I regret to say that I believe you are right. I backtracked the reference I found to her mother being Austrian Catholic on a "lousy" site and see it originated on the Guardian web site. The Guardian is usually accurate.  I vaguely remember a very old notation in something about her mother being of "Jewish blood" but Catholic.  Other reliable sites describe both parents as Jewish. But the Guardian is very good on such details and I tend to trust them---it was part of a long profile. However,  I suspect that you might get a different answer out of her depending on how you asked the question and how well you know her. Not that her mother is Jewish---but how she identifies. See this excerpt from an interview with a woman reporter she knows. And this reporter says both her parents are Hungarian in the intro of the interview. So people make mistakes.  I can't figure out the reporter's identity from the web site---but she also is Jewish---see the excerpt---and established a sense of solidarity--as it were--with Weisz.  Weisz opened up with this woman in a way that Jewish actresses hardly ever do on the record and refers to herself as Jewish. (I saw actress Randi Ingerman---a gorgeous thing who works mostly in Italy---say almost the exact same thing in an interview with Troy Beyer--a half Jewish/half black actress.  That she has a hard time getting parts in Hollywood---all the Jewish executives see her as a wife and that acting is something 'shiksas' do--and they would like to marry her---but not cast her---I suspect that both may be exaggerating---but there is a kernel of truth---besides most people are not cast in most things they want---they look for a reason---and this reason is not personal to them.)

RACHEL: It was me. [laughs] It was me photographed by David Bailey, who had some kind of concept that because it was for a Russian film, I would be wearing a Russian hat. But you can't really see the hat, just fur everywhere. And my nose looks like it's … just a really outsized nose, you know.
EMMA: But, you see, you're holding back from saying what you said at the store, which was that you thought you looked too Jewish. Is it limiting as an actress to be perceived as being too ethnic in any way?
RACHEL: Well, I think you and I have always felt the same way — that we're Jewish but we can get away with just being exotic. We're kind of Jews in disguise. Those cultural stereotypes about the Jew with the big hooky nose and the fleshy face rub off on you. That's terrible to admit, isn't it.
EMMA: Well, it's that Jackie Mason joke about how no Jewish woman wants to look Jewish: "'You think I look maybe a little Italian, I look a little Russian, perhaps I can be Spanish?' … 'You look Jewish!'"
RACHEL: Hollywood's run by Jews. I was advised by an American agent when I was about 19 to change my surname. And I said "Why?
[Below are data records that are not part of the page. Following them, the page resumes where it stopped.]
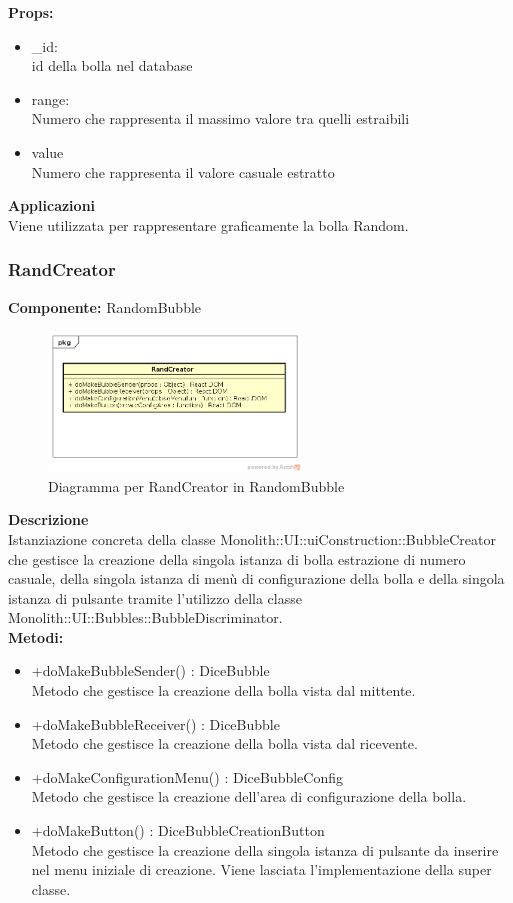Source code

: \textbf{Props:} 
\begin{itemize}
\item \_id: 
\\
id della bolla nel database
\item range: 
\\
Numero che rappresenta il massimo valore tra quelli estraibili
\item value
\\
Numero che rappresenta il valore casuale estratto

\end{itemize} 


\textbf{Applicazioni}\\
Viene utilizzata per rappresentare graficamente la bolla Random. 


\clearpage

\subsubsection{RandCreator}
\textbf{Componente:}  RandomBubble\\
   \FloatBarrier
   \begin{figure}[ht]
   \centering
   \includegraphics[width=0.6\textwidth]{img/single-RandCreator.png}
   \caption{{Diagramma per RandCreator in RandomBubble}}
\end{figure}
\FloatBarrier
\textbf{Descrizione}\\
Istanziazione concreta della classe Monolith::UI::uiConstruction::BubbleCreator che gestisce la creazione della singola istanza di bolla estrazione di numero casuale, della singola istanza di menù di configurazione della bolla e della singola istanza di pulsante tramite l'utilizzo della classe Monolith::UI::Bubbles::BubbleDiscriminator.
\\
\textbf{Metodi:} 
\begin{itemize}
\item +doMakeBubbleSender() : DiceBubble 
\\
Metodo che gestisce la creazione della bolla vista dal mittente.
\item +doMakeBubbleReceiver() : DiceBubble 
\\
Metodo che gestisce la creazione della bolla vista dal ricevente.
\item +doMakeConfigurationMenu() : DiceBubbleConfig 
\\
Metodo che gestisce la creazione dell'area di configurazione della bolla.
\item +doMakeButton() : DiceBubbleCreationButton 
\\
Metodo che gestisce la creazione della singola istanza di pulsante da inserire nel menu iniziale di creazione. Viene lasciata l'implementazione della super classe.
\end{itemize} 


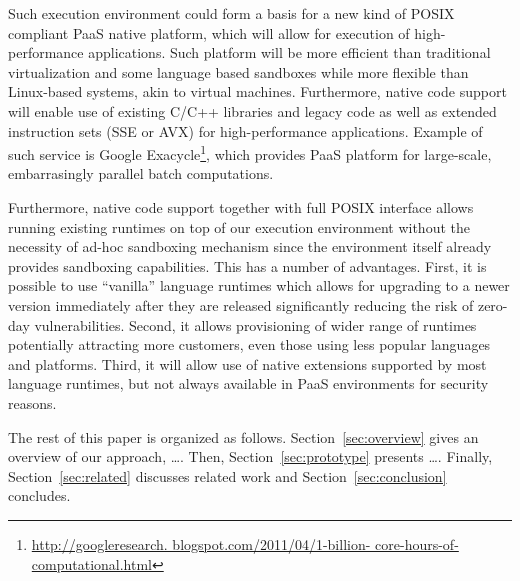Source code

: Such execution environment could form a basis for a new kind of
POSIX compliant PaaS native platform, which will allow for execution of
high-performance applications. Such platform will be more efficient than
traditional virtualization and some language based sandboxes while more
flexible than Linux-based systems, akin to virtual machines.
Furthermore, native code support will enable use of existing C/C++
libraries and legacy code as well as extended instruction sets (\eg SSE
or AVX) for high-performance applications. Example of such service is
Google Exacycle\footnote{\url{http://googleresearch.
blogspot.com/2011/04/1-billion- core-hours-of-computational.html}},
which provides PaaS platform for large-scale, embarrasingly parallel
batch computations.

Furthermore, native code support together with full POSIX interface
allows running existing runtimes on top of our execution environment
without the necessity of ad-hoc sandboxing mechanism since the
environment itself already provides sandboxing capabilities. This has a
number of advantages.  First, it is possible to use ``vanilla'' language
runtimes which allows for upgrading to a newer version immediately after
they are released significantly reducing the risk of zero-day
vulnerabilities. Second, it allows provisioning of wider range of
runtimes potentially attracting more customers, even those using less
popular languages and platforms.  Third, it will allow use of native
extensions supported by most language runtimes, but not always available in
PaaS environments for security reasons.




The rest of this paper is organized as follows.
Section~\ref{sec:overview} gives an overview of our approach, \ldots.
Then, Section~\ref{sec:prototype} presents \ldots. Finally,
Section~\ref{sec:related} discusses related work and
Section~\ref{sec:conclusion} concludes.


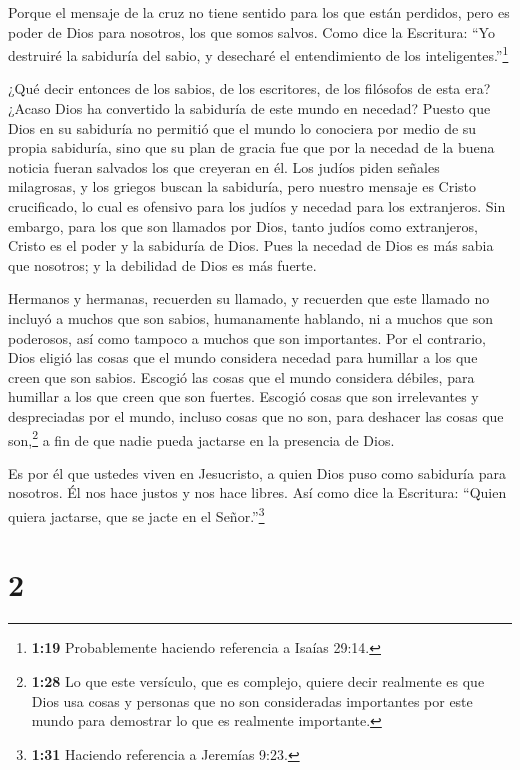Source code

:  Porque el mensaje de la cruz no tiene sentido para los que
están perdidos, pero es poder de Dios para nosotros, los que somos
salvos.  Como dice la Escritura: ``Yo destruiré la
sabiduría del sabio, y desecharé el entendimiento de los
inteligentes.''\footnote{\textbf{1:19} Probablemente haciendo referencia
  a Isaías 29:14.}

 ¿Qué decir entonces de los sabios, de los escritores, de
los filósofos de esta era?  ¿Acaso Dios ha convertido la
sabiduría de este mundo en necedad? Puesto que Dios en su sabiduría no
permitió que el mundo lo conociera por medio de su propia sabiduría,
sino que su plan de gracia fue que por la necedad de la buena noticia
fueran salvados los que creyeran en él.  Los judíos piden
señales milagrosas, y los griegos buscan la sabiduría, 
pero nuestro mensaje es Cristo crucificado, lo cual es ofensivo para los
judíos y necedad para los extranjeros.  Sin embargo, para
los que son llamados por Dios, tanto judíos como extranjeros, Cristo es
el poder y la sabiduría de Dios.  Pues la necedad de Dios
es más sabia que nosotros; y la debilidad de Dios es más fuerte.

 Hermanos y hermanas, recuerden su llamado, y recuerden que
este llamado no incluyó a muchos que son sabios, humanamente hablando,
ni a muchos que son poderosos, así como tampoco a muchos que son
importantes.  Por el contrario, Dios eligió las cosas que
el mundo considera necedad para humillar a los que creen que son sabios.
Escogió las cosas que el mundo considera débiles, para humillar a los
que creen que son fuertes.  Escogió cosas que son
irrelevantes y despreciadas por el mundo, incluso cosas que no son, para
deshacer las cosas que son,\footnote{\textbf{1:28} Lo que este
  versículo, que es complejo, quiere decir realmente es que Dios usa
  cosas y personas que no son consideradas importantes por este mundo
  para demostrar lo que es realmente importante.}  a fin de
que nadie pueda jactarse en la presencia de Dios.

 Es por él que ustedes viven en Jesucristo, a quien Dios
puso como sabiduría para nosotros. Él nos hace justos y nos hace libres.
 Así como dice la Escritura: ``Quien quiera jactarse, que
se jacte en el Señor.''\footnote{\textbf{1:31} Haciendo referencia a
  Jeremías 9:23.}

\hypertarget{section-1}{%
\section{2}\label{section-1}}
Jews run Hollywood." He said "Exactly." He had a theory that all the executives think acting's a job for shiksas.
EMMA: Of all the self-loathing Jews in the world, the most self-loathing are the Hollywood Jews. They don't want to see images of themselves on screen. That's why Lauren Bacall had to hide her identity, and Winona Ryder changed her name from Horowitz.
RACHEL: In some way acting is prostitution, and Hollywood Jews don't want their own women to participate. Also, there's an element of Portnoy's Complaint — they all fancy Aryan blondes.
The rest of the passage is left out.